--- Input records Enclosed Below ---
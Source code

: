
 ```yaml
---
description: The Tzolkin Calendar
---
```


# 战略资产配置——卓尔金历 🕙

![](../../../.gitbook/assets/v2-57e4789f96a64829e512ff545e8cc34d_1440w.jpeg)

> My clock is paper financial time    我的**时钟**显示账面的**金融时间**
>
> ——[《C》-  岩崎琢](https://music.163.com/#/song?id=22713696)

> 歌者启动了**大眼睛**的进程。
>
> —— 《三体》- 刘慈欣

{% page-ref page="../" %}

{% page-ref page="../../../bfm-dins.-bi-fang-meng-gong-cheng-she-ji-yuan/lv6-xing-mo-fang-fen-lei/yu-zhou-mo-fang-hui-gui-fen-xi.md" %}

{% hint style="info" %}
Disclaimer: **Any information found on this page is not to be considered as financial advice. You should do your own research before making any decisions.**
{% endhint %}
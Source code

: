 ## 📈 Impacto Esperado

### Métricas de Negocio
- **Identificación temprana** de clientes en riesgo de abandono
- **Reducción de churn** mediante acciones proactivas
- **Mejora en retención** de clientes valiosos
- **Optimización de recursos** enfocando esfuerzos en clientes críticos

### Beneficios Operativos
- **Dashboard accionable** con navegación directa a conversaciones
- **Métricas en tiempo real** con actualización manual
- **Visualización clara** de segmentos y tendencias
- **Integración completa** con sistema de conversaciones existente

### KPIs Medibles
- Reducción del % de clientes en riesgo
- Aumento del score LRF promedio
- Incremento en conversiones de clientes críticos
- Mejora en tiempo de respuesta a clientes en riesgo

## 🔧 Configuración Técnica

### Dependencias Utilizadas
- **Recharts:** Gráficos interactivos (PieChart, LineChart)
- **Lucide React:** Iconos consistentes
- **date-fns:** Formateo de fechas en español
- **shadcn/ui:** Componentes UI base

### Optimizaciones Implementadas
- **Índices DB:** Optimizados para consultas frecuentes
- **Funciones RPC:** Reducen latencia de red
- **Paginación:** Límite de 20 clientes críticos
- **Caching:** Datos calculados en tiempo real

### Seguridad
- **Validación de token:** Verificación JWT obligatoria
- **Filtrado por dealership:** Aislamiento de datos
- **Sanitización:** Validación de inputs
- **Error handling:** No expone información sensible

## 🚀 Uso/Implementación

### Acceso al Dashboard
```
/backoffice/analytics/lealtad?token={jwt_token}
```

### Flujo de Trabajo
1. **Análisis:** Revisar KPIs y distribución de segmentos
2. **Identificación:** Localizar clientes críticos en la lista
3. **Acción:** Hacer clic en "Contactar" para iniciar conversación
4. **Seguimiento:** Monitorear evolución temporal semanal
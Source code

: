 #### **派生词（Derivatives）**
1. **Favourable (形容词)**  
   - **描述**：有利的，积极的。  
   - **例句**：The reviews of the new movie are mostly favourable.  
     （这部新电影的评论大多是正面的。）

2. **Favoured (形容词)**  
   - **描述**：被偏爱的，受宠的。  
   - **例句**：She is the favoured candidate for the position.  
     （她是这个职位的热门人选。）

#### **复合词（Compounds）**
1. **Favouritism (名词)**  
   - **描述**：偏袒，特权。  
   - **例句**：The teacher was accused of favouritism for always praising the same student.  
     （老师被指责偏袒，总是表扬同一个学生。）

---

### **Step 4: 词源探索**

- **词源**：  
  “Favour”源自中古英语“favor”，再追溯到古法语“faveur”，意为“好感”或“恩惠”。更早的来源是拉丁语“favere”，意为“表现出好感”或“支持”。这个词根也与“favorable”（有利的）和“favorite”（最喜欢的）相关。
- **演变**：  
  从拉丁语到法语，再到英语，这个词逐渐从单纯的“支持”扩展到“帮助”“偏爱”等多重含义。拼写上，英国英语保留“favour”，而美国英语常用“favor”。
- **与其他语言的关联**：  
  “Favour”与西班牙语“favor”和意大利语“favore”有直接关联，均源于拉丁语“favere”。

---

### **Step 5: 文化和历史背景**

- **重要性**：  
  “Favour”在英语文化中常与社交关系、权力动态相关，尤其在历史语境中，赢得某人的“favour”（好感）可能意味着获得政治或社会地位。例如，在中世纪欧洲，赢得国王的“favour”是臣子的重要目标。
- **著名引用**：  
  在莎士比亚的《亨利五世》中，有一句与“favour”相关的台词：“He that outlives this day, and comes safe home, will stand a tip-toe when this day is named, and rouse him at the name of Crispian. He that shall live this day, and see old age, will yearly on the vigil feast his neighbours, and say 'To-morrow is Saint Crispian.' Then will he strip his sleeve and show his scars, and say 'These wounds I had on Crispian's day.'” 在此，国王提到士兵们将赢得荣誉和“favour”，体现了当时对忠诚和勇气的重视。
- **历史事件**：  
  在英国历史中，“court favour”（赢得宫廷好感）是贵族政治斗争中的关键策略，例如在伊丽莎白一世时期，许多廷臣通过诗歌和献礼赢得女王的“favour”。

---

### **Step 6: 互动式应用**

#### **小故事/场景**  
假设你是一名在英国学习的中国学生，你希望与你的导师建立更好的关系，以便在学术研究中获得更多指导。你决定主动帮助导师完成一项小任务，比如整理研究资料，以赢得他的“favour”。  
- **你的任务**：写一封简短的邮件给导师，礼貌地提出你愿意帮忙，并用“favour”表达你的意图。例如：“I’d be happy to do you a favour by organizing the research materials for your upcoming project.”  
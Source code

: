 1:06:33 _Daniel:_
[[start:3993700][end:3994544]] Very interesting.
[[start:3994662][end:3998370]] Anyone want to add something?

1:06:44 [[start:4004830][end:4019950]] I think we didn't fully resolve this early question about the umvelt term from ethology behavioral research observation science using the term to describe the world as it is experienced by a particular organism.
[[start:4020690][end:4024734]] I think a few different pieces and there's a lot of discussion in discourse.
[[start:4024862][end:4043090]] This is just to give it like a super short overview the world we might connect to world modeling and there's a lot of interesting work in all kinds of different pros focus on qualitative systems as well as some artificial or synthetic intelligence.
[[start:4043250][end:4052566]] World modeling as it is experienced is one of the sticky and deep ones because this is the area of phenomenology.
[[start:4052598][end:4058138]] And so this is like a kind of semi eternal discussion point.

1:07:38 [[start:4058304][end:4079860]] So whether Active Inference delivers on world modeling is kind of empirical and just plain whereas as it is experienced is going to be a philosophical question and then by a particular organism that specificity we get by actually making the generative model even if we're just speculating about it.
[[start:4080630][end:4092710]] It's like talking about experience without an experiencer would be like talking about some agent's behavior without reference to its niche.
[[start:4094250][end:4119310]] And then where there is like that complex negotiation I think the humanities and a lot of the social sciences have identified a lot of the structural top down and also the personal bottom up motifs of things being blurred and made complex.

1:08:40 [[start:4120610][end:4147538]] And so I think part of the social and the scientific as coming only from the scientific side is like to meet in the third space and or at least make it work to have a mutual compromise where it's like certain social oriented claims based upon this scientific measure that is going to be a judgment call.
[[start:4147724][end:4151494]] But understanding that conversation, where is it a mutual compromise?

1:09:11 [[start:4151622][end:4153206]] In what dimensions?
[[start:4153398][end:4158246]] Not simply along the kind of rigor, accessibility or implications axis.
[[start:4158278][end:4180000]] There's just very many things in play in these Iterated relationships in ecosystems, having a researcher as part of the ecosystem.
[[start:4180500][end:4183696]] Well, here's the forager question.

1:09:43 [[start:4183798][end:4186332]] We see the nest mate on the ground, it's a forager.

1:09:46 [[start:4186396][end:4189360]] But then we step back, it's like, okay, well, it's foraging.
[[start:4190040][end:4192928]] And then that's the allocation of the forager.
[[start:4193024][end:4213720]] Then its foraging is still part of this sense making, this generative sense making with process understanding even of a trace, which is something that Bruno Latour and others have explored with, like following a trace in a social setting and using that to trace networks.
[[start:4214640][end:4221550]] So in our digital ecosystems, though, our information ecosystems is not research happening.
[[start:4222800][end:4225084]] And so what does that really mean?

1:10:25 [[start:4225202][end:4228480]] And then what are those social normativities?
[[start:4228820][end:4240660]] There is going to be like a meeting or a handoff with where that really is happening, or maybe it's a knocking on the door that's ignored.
--- End of Enclosed Input records ---
◆ **What you should do**
Copy the lines above exactly. Start with the line containing "1:06:44 [[start:4004830][end:4019950]] I", end with the line containing "[[start:4080630][end:4092710]] It's like", and include both.

◆ **Solution for this task**
1:06:44 [[start:4004830][end:4019950]] I think we didn't fully resolve this early question about the umvelt term from ethology behavioral research observation science using the term to describe the world as it is experienced by a particular organism.
[[start:4020690][end:4024734]] I think a few different pieces and there's a lot of discussion in discourse.
[[start:4024862][end:4043090]] This is just to give it like a super short overview the world we might connect to world modeling and there's a lot of interesting work in all kinds of different pros focus on qualitative systems as well as some artificial or synthetic intelligence.
[[start:4043250][end:4052566]] World modeling as it is experienced is one of the sticky and deep ones because this is the area of phenomenology.
[[start:4052598][end:4058138]] And so this is like a kind of semi eternal discussion point.

1:07:38 [[start:4058304][end:4079860]] So whether Active Inference delivers on world modeling is kind of empirical and just plain whereas as it is experienced is going to be a philosophical question and then by a particular organism that specificity we get by actually making the generative model even if we're just speculating about it.
[[start:4080630][end:4092710]] It's like talking about experience without an experiencer would be like talking about some agent's behavior without reference to its niche.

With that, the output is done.